I found myself suffering from terrible post natal depression. When we discuss postnatal depression in our society, it is rarely a useful discussion. We are urged to ‘get treatment‘, which of course comes in the form of a pill. We talk about practical support like cleaning the house, cooking some meals and maybe doing some laundry. I believe this is often not enough, and does not address the deeper causes of our high rates of postnatal depression in some western societies.

I came to believe that our nuclear family set up is not healthy for women and children. It is not healthy for a woman, alone, with a small baby to be stuck within four walls day after day, with only a very few other adults in her world for a few of her waking hours. It does her ego no good when she does attend a social function, and is asked the ubiquitous question ‘what do you do?’ , the reply ‘I’m currently at home with my small child/baby’ often results in a glazed over expression from the questioner and a quick end to any conversation. Combine this with sleep deprivation, and you have a recipe for disaster.

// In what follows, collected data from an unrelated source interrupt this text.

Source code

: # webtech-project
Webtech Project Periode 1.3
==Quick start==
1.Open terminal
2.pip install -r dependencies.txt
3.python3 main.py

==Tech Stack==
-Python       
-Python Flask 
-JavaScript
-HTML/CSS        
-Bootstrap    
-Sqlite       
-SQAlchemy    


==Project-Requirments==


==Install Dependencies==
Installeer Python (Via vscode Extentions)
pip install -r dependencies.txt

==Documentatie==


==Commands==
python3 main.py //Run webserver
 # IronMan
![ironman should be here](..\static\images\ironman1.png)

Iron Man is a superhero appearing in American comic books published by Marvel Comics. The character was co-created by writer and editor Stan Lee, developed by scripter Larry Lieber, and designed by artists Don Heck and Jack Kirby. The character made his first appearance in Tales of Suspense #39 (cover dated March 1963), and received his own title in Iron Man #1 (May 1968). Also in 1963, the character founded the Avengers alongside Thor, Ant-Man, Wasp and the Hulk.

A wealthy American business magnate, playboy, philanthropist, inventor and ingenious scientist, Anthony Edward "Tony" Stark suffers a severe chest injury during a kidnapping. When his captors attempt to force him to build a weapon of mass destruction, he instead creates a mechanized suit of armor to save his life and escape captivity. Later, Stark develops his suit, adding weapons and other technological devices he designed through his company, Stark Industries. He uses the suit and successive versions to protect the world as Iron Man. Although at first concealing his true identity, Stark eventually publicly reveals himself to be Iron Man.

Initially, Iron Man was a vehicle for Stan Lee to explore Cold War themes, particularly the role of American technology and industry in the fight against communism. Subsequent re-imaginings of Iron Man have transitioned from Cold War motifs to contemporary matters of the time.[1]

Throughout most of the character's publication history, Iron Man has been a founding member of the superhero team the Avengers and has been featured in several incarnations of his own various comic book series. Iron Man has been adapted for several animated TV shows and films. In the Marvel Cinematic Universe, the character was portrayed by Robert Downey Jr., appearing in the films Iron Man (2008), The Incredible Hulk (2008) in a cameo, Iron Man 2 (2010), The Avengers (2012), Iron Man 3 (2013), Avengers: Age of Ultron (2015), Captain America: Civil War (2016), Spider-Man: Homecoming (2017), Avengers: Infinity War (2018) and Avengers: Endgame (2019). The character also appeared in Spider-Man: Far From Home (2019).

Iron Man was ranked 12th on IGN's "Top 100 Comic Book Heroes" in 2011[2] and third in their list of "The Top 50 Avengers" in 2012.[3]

It is not healthy for children, especially only children, to spend so much preschool time apart from their peers. Once babies can walk and talk they need their peer group for their social development.

Why do I think this is not a natural way to live? We all need human contact. We are herding animals, more like wildebeest, unlike loners like cheetah. We live in social groups. To isolate individuals at such a vulnerable time in their lives is unnatural, and inhumane. It also places the full burden of caring for an infant upon one person. Consequently, the bond between mother and baby will be stronger than it would in a more social environment, to the extent that babies will become very distressed if separated from their mothers (most, but not all babies). This dependance can from time to time be felt as suffocating, especially if it does not lessen as the child grows older.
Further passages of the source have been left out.